The option of measuring both methods together (i.e., ParseNumber_Test.exe) was quickly proven too unreliable, mainly with big sets of inputs. That's why I relied on ParseNumber_Test2.exe during most of the testing process. Nevertheless, this program passed through various relevant modifications:
  • My initial intention when trying two different programs (i.e., one for New.ParseNumber and another one for Old.ParseNumber) was to get more insights into the unstable behaviour of ParseNumber_Test.exe. Additionally, I wanted to know whether a more efficient testing program (i.e., running ParseNumber under more demanding conditions) might be more beneficial for one of the versions.
  • While testing this new version with PerfView.exe (i.e., expressly recommended in the CoreCLR documentation to measure performance variations), I realised that the comparisons might be based upon the outputs of this profiler (e.g., process or CPU time). And this is where the second stage of ParseNumber_Test2.exe started: I removed all its internal time measurements and relied on the PerfView.exe outputs. ParseNumber_Test2.exe became much more efficient and I could confirm that New.ParseNumber performs better under more demanding conditions.
    Curiously, this change occurred at the same time than a tiny-but-influential bug appeared in the New class (i.e., a '\0' in one of the MatchChars overloads was replaced with a '0'). This bug provoked the new version to be notably faster, a variation which I assumed that was provoked by the relevant modifications in ParseNumber_Test2.exe. As a consequence of this curious episode, I relied on the PerfView.exe-based approach for some days (i.e., longer than what would have happened in other scenario) and published wrong information in social media (i.e., in my Twitter and GitHub accounts).
  • After the aforementioned bug was fixed and the new-old gap dropped drastically, I tried to further-optimise the testing program and the first decision was removing PerView.exe from the picture; also replaced the old time measurements with the simplistic end-minus-start-times. This is precisely the last version which I used in the final tests referred below.
For all the final performance tests, I used the conditions described in the previous section. Main ideas:
  • 10000 iterations of the main loop in ParseNumber_Test2.exe (i.e., finalMax = 10000); and 20000 records in inputs.txt, generated by ParseNumber_Gen (i.e., totInputs = 20000).

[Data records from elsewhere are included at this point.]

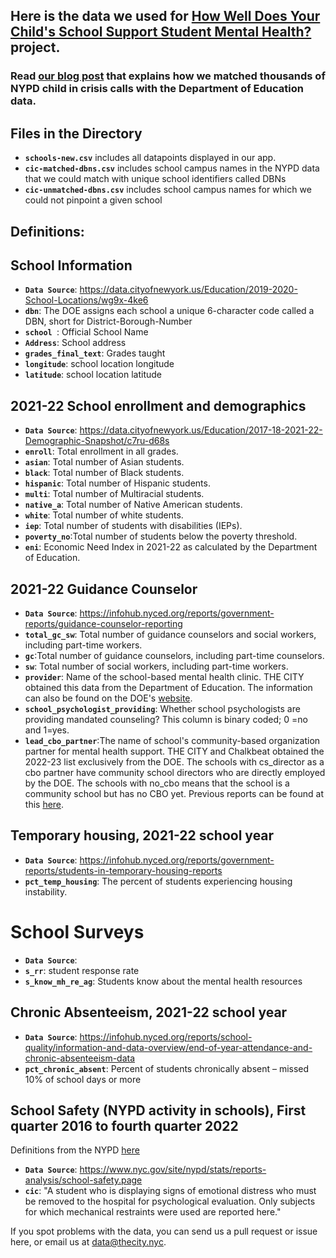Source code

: ## Here is the data we used for <a href="https://projects.thecity.nyc/2023_04_mental-health-in-schools/main/">How Well Does Your Child's School Support Student Mental Health?</a> project. 

### Read <a href="">our blog post</a> that explains how we matched thousands of NYPD child in crisis calls with the Department of Education data.

## Files in the Directory
- **`schools-new.csv`** includes all datapoints displayed in our app.
- **`cic-matched-dbns.csv`** includes school campus names in the NYPD data that we could match with unique school identifiers called DBNs
- **`cic-unmatched-dbns.csv`** includes school campus names for which we could not pinpoint a given school

## Definitions:
## School Information
- **`Data Source`**: https://data.cityofnewyork.us/Education/2019-2020-School-Locations/wg9x-4ke6
- **`dbn`**: The DOE assigns each school a unique 6-character code called a DBN, short for District-Borough-Number 
- **`school `**: Official School Name
- **`Address`**: School address
- **`grades_final_text`**: Grades taught  
- **`longitude`**: school location longitude
- **`latitude`**: school location latitude

## 2021-22 School enrollment and demographics
- **`Data Source`**: https://data.cityofnewyork.us/Education/2017-18-2021-22-Demographic-Snapshot/c7ru-d68s
- **`enroll`**: Total enrollment in all grades.  
- **`asian`**: Total number of Asian students.
- **`black`**:  Total number of Black students.
- **`hispanic`**: Total number of Hispanic students. 
- **`multi`**:  Total number of Multiracial students.
- **`native_a`**: Total number of Native American students.
- **`white`**: Total number of white students.
- **`iep`**: Total number of students with disabilities (IEPs).
- **`poverty_no`**:Total number of students below the poverty threshold.
- **`eni`**: Economic Need Index in 2021-22 as calculated by the Department of Education.

## 2021-22 Guidance Counselor
- **`Data Source`**:  https://infohub.nyced.org/reports/government-reports/guidance-counselor-reporting 
- **`total_gc_sw`**: Total number of guidance counselors and social workers, including part-time workers. 
- **`gc`**:Total number of guidance counselors, including part-time counselors. 
- **`sw`**: Total number of social workers, including part-time workers.
- **`provider`**: Name of the school-based mental health clinic. THE CITY obtained this data from the Department of Education. The information can also be found on the DOE's <a href='https://www.schools.nyc.gov/schools/K001'>website</a>.
- **`school_psychologist_providing`**: Whether school psychologists are providing mandated counseling? This column is binary coded; 0 =no and 1=yes.
- **`lead_cbo_partner`**:The name of school's community-based organization partner for mental health support. THE CITY and Chalkbeat obtained the 2022-23 list exclusively from the DOE. The schools with cs_director as a cbo partner have community school directors who are directly employed by the DOE. The schools with no_cbo means that the school is a community school but has no CBO yet. Previous reports can be found at this <a href='https://data.cityofnewyork.us/Education/2021-2022-Community-Schools-List/su38-ur5m/data'>here</a>.


## Temporary housing, 2021-22 school year
- **`Data Source`**: https://infohub.nyced.org/reports/government-reports/students-in-temporary-housing-reports
- **`pct_temp_housing`**: The percent of students experiencing housing instability.

# School Surveys
- **`Data Source`**: 
- **`s_rr`**: student response rate
- **`s_know_mh_re_ag`**: Students know about the mental health resources

## Chronic Absenteeism, 2021-22 school year
- **`Data Source`**: https://infohub.nyced.org/reports/school-quality/information-and-data-overview/end-of-year-attendance-and-chronic-absenteeism-data
- **`pct_chronic_absent`**: Percent of students chronically absent – missed 10% of school days or more

## School Safety (NYPD activity in schools), First quarter 2016 to fourth quarter 2022
Definitions from the NYPD <a href='nyc.gov/assets/nypd/downloads/pdf/school_safety/student-safety-act-report-definitions.pdf'>here</a>
- **`Data Source`**: https://www.nyc.gov/site/nypd/stats/reports-analysis/school-safety.page
- **`cic`**:  "A student who is displaying signs of emotional distress who must be removed to the hospital for psychological evaluation. Only subjects for which mechanical restraints were used are reported here."



If you spot problems with the data, you can send us a pull request or issue here, or email us at data@thecity.nyc.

  • Both programs new.exe (i.e., accounting for New.ParseNumber) and old.exe (i.e., accounting for Old.ParseNumber) were run three times, one after the other, and all the final values (i.e., sw.ElapsedMilliseconds) stored.
  • The aforementioned measurements were input into ParseNumber_TestCalcs.exe to determine the final results (i.e., averDiff, the difference between the averages of both sets of values as %), by assuming that the measuring process is valid (i.e., averageGapNew and averageGapOld below 1%). Note that these minimum conditions of validity have always been met with the aforementioned inputs.
Even despite the numerous attempts and relevant testing efforts, I am still not in a position to deliver an absolutely valid (i.e., suitable to be easily tested anywhere else) result about the new-old differences, other than: the new one is certainly quicker. If I could set my own computers as an absolute reference of validity I would say the following:
  • On the less powerful computer (computer 2), you can easily (i.e., under the proposed conditions; but even under less strict ones, like 5000 iterations & 10000 inputs) get a 6.3-6.5% difference.
  • The most powerful computer (computer 1) used to deliver 7.0-7.5% with a previous version. Now, it should be able to reach 8% and above; although a problem with one of the last Windows 10 updates has made this computer too unstable to confirm this assumption (by bearing in mind the aforementioned statement: the exact value isn't too relevant).
On the other hand, a notable increase in the input conditions (e.g., 50000 inputs) might provoke the aforementioned values to be notably bigger; or even by using a different approach (i.e., the old ParseNumber_Test.exe). Same conclusions when using PerfView.exe: the new version will always be notably better in all the aspects (i.e., lower CPU/process time and CPU usage), but the exact values will change depending upon the computer and the input conditions.